Y eso fue lo que pasó
Natalia
Ginzburg
Traducción
de Andrés Barba
Acantilado
Barcelona,
2016
110
páginas
“Natalia
Ginzburg es la última mujer sobre la faz de la tierra, el resto son hombres”.
Así empieza el prólogo de Ítalo Calvino a la segunda novela que publicó Natalia
Ginzburg (Palermo, 1916 – Roma, 1991). Y la novela, por su parte, comienza con
un disparo que una mujer, sobre la que algunos lectores presumen que Ginzburg
desplaza los sentimientos propios de ella, de la última mujer sobre la tierra,
entre los ojos de un tipo. Conociendo cómo acaba la novela, queda por saber si
es un acto heroico o la consecuencia del aburrimiento. Damos por supuesto que
la venganza está fuera de alguien que, como apunta Calvino más adelante, posee
la ternura de creer en los pocos objetos que consigue arrancarle al vacío del
universo, y también en los escasos gestos.
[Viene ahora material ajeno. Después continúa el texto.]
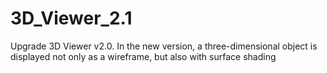 # 3D_Viewer_2.1
Upgrade 3D Viewer v2.0. In the new version, a three-dimensional object is displayed not only as a wireframe, but also with surface shading
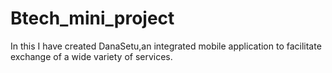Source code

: # Btech_mini_project
In this I have created DanaSetu,an integrated mobile application to facilitate exchange of a wide variety of services.
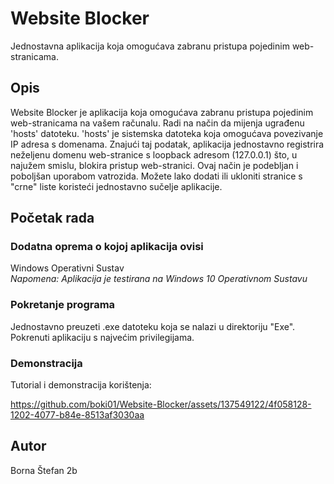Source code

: # Website Blocker

Jednostavna aplikacija koja omogućava zabranu pristupa pojedinim web-stranicama.

## Opis

<!--Website Blocker is an app that lets you block any website on your PC without installing any additional software. It works by modifying the <br />built-in 'hosts' file, which is a system file that maps domain names to IP addresses. 
By redirecting unwanted websites to the loopback address (127.0.0.1), Website Blocker prevents them from loading in your browser. You can easily add or remove websites from your block list using the app’s simple interface. -->

Website Blocker je aplikacija koja omogućava zabranu pristupa pojedinim web-stranicama na vašem računalu. Radi na način da mijenja ugrađenu 'hosts' datoteku. 'hosts' je sistemska datoteka koja omogućava povezivanje IP adresa s domenama. Znajući taj podatak, aplikacija jednostavno registrira neželjenu domenu web-stranice s loopback adresom (127.0.0.1) što, u najužem smislu, blokira pristup web-stranici. Ovaj način je podebljan i poboljšan uporabom vatrozida. Možete lako dodati ili ukloniti stranice s "crne" liste koristeći jednostavno sučelje aplikacije.

## Početak rada

### Dodatna oprema o kojoj aplikacija ovisi

Windows Operativni Sustav
<br />*Napomena: Aplikacija je testirana na Windows 10 Operativnom Sustavu*

### Pokretanje programa

Jednostavno preuzeti .exe datoteku koja se nalazi u direktoriju "Exe". Pokrenuti aplikaciju s najvećim privilegijama.

### Demonstracija

Tutorial i demonstracija korištenja:


https://github.com/boki01/Website-Blocker/assets/137549122/4f058128-1202-4077-b84e-8513af3030aa


## Autor

Borna Štefan 2b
Con eso debería bastar. Frente al
tazón de natillas, nada pesa intentar buscar la razón de una vida
pequeñoburguesa y un matrimonio que más que infeliz es pura desidia,
convención, una alteración no mayor que la que supone encender la luz apretando
el interruptor cuando cae la noche. Aunque, en palabras de Ginzburg, es la
noche interior lo que permanece vivo en esta historia, lo que no consigue
modificar el paso del tiempo.
La
verdad es que los temas que trata son universales y eternos. Porque todos
tienen que ver con los miedos, que forman un nido de víboras sobre el que vivir
resulta una fatalidad. Existen muy pocas formas de saltar para alejarnos de ese
nido de víboras, y todas tienen que ver con la pasión. En este caso, la
protagonista comienza confundiendo la pasión con la esperanza, que es más
traicionera: mientras la pasión nos motiva para poner en marcha los mecanismos
de la pura vida, la esperanza nos deja en nuestro sitio confiando en que algo
suceda para enderezarla o darle sentido. Ese algo suele trasladarse al ámbito del
amor, es decir, a encontrar un novio o una novia. Ahí es donde pone la
protagonista la esperanza en la felicidad. Ha llegado a la gran ciudad huyendo
de las miserias de un pueblo pequeño, desconociendo se sabrá estar a la altura
sentimental. Ginzburg nos presenta a una mujer que tiene tanto miedo a lo
abstracto, como es no ser querida, como a lo concreto, que es mostrarse
provinciana. Es una mujer con miedo a ser débil o a parecerlo, y por tanto
encerrada en la jaula de su imaginación.
Un
hombre de mediana edad, de mal físico y enamorado de otra persona, termina por
ocupar ese lugar que debería rellenar todos los agujeros, pues su presencia la
ayuda a sentirse bien. Tras una suerte de encuentros y desencuentros, el
matrimonio termina por tener para ella un sentido básico, el que impone la raíz
de la palabra: ser madre. Ginzburg nos muestra un matrimonio en el que los
protagonistas se colocan las cadenas y se conforman con la situación. Pocas
relaciones de amor son más indeseables. Para dar énfasis a este adjetivo,
introduce un personaje secundario, la mejor amiga de la protagonista, que es
una cabeza loca, pero que jamás pierde el suelo donde pisa. Lo cual acrecienta
la inseguridad de la protagonista. Servido así el menú, nos enfrentamos a una
obra que mezcla lo mejor de las tragedias griegas y de la tradición europea,
representada por Maupassant. Una novela breve que comienza relatándonos el
final, pero en la que lo que pesa es el drama del miedo, ese abismo que
destruye tantas y tantas expresiones de cariño.